2019年末から改修工事のため休館しており、2021年9月に完成。2021年4月には館名を泉屋博古館分館から泉屋博古館東京に変更した。今回の改修ではミュージアムショップ、ガラスメーカーハリオ(HARIO)直営のカフェ、講堂を新設したほか、展示スペースを拡張。よりゆったりとした観賞が可能になった。
リニューアルオープンを記念して、展覧会『泉屋博古館東京リニューアルオープン記念展Ⅰ 日本画トライアングル 画家たちの大阪・京都・東京』が、2022年5月8日(日)まで開催中。展示は大阪・京都・東京の三都で活躍した近代の日本画家の作品で構成され、各都市で異なる展開をした明治・大正・昭和の日本画壇を横断的に眺める内容だ。「地域性」という観点で切り取ることで、ローカルな個性や表現を立体的に観賞できる貴重な機会である。
まず目を引くのは、近年人気が高まっている木島櫻谷(このしま・おうこく)の屏風『柳桜図』だ。館長の野地耕一郎が「柳の葉がシャラシャラと音を立てるようだ」と形容する、新緑の柳と山桜を描いた作品からは春の穏やかな空気が感じられる。
日本画の革新派の一人である東京の画家・橋本雅邦(はしもと・がほう)の『深山猛虎図』は、2年間の長期修復を終えて初の公開となる。
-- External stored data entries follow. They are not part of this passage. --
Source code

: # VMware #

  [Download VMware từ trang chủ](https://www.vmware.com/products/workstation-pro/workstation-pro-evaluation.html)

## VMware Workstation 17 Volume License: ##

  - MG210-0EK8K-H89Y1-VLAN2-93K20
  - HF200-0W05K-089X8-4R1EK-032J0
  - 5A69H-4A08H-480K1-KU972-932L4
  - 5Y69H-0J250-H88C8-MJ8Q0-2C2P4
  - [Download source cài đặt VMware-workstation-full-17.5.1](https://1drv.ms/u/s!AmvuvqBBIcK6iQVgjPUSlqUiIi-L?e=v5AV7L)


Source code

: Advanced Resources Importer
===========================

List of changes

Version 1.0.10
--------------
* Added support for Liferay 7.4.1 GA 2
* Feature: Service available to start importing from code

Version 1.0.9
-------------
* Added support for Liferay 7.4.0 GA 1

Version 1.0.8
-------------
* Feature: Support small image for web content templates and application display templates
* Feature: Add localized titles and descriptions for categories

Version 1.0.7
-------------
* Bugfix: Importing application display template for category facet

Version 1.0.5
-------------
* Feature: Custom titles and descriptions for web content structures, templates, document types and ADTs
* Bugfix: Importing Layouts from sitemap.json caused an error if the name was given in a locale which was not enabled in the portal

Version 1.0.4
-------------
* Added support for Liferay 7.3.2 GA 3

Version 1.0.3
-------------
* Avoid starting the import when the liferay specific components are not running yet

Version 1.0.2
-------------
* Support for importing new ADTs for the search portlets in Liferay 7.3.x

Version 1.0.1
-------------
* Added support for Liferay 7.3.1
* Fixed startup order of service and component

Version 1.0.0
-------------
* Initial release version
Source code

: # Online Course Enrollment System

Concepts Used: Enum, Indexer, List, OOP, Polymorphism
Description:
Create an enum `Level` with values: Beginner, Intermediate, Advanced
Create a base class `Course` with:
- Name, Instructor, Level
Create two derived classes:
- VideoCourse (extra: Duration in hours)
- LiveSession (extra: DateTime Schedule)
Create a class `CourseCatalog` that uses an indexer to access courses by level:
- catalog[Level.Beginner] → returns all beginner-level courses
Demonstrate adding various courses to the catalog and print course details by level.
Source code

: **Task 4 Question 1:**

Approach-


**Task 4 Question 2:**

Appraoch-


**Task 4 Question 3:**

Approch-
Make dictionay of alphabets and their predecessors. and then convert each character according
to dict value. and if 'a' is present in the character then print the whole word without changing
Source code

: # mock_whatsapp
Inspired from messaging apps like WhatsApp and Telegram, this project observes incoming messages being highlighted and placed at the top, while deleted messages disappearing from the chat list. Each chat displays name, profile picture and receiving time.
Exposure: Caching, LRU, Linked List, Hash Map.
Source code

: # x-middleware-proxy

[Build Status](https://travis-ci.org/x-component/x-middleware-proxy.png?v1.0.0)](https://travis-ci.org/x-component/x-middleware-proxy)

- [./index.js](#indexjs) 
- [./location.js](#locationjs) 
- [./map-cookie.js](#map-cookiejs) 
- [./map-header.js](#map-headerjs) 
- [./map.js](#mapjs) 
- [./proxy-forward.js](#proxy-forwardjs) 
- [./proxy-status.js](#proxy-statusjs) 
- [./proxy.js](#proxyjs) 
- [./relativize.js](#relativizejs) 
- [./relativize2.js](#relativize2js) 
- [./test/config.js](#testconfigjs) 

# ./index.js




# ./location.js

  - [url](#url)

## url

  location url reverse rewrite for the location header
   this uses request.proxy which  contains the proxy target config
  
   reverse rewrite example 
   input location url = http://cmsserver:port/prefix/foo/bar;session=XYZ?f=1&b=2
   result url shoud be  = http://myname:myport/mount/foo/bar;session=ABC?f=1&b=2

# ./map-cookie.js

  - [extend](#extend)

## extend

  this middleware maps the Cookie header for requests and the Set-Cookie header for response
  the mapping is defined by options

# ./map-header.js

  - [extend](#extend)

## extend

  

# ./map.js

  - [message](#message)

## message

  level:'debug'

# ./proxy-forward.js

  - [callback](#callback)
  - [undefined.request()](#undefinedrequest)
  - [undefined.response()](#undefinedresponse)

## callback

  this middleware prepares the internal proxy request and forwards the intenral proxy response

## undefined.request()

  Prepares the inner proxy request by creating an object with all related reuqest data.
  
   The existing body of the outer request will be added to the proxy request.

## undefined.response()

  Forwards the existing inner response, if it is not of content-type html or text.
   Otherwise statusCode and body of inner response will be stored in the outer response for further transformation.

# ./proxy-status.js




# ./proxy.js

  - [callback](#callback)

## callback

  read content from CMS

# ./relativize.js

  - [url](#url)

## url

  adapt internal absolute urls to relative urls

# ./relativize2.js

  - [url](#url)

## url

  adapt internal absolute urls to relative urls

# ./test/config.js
明治時代に来日したアメリカの東洋美術史家にして哲学者でもあるアーネスト・フランシスコ・フェノロサの教えを受けて取り入れたという空間の表現は雄大だ。
三都ごとに美人画を見比べるというユニークな趣向の展示も見逃せない。尾竹国観(おたけ・こっかん)の『人物図』は、東京における日本画の挿絵風表現を見て取ることができる。
櫻谷の美人画『唐美人図』は京都の日本画らしい優麗な女性のたたずまいが特徴的だ。伝統の中に革新性を取り入れ、現代の女性を題材に描いた作品で、伏し目がちな少女の表情は印象に残るだろう。
細長い展示室にずらっと並べられた12幅からなる上島鳳山『十二ヶ月美人』は、大阪ならではのねっとりとした色香を感じさせる表現とともに、それぞれの美人図で展開する四季の移ろいが楽しめる。
京都画壇に属される原田西湖の『乾坤再明図』は天の岩戸をテーマにした作品。線描ではなく面でとらえる、光を感じさせる描写に注目してほしい。
このほか、ミュージアムショップでは住友コレクションをモチーフにしたグッズや、マスキングテープ、トートバッグ、クリアファイルなどオリジナルアイテムが購入できる。
カフェではハリオの器具で入れたスペシャリティコーヒーや紅茶、軽食を提供。店内はガラス張りになっており、緑豊かな庭を眺めながら一息つける。春の時期には桜が咲くので、展示の余韻が一層深まるだろう。また、ハリオ ランプワークファクトリー(HARIO Lampwork Factory)のガラスアクセサリーやコーヒー器具なども購入できる。
住友家の近代日本画コレクションは邸宅で実際に飾られるために、広い座敷と高い天井に見合う作品を画家に注文して描かせている。新しい空間で日本画の魅力と多様さを感じられる企画展を堪能してみては。